EXCERPTED DATA Block Start

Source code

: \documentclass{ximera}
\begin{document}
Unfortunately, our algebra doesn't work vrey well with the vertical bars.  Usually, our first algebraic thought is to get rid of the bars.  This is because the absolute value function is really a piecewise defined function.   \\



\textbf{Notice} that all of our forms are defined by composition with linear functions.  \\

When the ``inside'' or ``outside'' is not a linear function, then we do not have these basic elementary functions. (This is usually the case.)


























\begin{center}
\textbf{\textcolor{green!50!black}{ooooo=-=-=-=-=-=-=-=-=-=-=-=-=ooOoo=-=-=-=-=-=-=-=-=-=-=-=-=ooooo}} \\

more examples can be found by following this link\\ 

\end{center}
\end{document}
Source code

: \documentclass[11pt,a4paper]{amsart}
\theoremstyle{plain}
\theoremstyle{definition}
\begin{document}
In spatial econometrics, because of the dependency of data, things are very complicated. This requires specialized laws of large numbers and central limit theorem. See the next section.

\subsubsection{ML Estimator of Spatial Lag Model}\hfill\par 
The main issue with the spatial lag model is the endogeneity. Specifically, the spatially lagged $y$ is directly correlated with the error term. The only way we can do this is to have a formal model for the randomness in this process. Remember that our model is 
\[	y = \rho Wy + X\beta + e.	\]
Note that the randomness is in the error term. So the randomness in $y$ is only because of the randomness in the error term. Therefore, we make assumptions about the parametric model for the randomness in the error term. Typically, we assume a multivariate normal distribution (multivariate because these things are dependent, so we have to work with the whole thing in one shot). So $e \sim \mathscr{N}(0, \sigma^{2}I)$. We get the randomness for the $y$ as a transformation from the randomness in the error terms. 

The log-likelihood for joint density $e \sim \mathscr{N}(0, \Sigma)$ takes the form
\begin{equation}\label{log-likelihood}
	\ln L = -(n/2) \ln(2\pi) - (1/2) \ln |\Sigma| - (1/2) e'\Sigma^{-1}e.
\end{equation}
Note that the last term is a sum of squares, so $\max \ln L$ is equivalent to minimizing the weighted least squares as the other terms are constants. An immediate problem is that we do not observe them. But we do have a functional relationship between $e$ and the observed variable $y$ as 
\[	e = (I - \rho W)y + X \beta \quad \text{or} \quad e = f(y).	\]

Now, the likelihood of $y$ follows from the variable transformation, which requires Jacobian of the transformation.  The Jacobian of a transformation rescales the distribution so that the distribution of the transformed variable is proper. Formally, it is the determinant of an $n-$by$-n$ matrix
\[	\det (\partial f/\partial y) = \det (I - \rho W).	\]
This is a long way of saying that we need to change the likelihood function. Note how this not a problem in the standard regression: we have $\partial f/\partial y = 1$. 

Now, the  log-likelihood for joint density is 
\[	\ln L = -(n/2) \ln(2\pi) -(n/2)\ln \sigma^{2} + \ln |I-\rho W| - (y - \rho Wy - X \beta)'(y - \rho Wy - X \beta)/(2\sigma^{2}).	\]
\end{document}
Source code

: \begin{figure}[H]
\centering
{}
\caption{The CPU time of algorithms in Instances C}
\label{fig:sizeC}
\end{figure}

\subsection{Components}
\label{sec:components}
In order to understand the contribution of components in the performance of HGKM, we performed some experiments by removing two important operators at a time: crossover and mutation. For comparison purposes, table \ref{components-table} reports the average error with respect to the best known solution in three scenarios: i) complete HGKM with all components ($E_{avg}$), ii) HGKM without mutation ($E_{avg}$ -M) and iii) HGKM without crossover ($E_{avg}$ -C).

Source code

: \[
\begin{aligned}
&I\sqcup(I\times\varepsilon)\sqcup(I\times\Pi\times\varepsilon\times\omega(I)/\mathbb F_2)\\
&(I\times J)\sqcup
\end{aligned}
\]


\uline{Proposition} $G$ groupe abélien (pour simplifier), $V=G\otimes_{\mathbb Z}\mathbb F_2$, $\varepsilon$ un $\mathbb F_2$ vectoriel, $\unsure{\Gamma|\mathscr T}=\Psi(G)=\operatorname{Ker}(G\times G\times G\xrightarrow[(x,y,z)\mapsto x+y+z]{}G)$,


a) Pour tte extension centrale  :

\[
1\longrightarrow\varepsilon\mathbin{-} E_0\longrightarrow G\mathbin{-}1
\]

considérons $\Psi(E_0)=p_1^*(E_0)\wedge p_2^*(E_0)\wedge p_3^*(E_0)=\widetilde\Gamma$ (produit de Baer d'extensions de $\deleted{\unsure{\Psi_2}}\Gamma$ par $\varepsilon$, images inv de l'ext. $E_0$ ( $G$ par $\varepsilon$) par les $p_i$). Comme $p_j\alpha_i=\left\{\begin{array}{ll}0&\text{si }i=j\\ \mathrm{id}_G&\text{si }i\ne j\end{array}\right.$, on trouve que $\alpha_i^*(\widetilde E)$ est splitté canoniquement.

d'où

EXCERPTED DATA Block End

*YOUR TASK*.
Please return every line of the records that contains the word "textbf".

*ANSWER SECTION*.
\textbf{Notice} that all of our forms are defined by composition with linear functions.  \\
\textbf{\textcolor{green!50!black}{ooooo=-=-=-=-=-=-=-=-=-=-=-=-=ooOoo=-=-=-=-=-=-=-=-=-=-=-=-=ooooo}} \\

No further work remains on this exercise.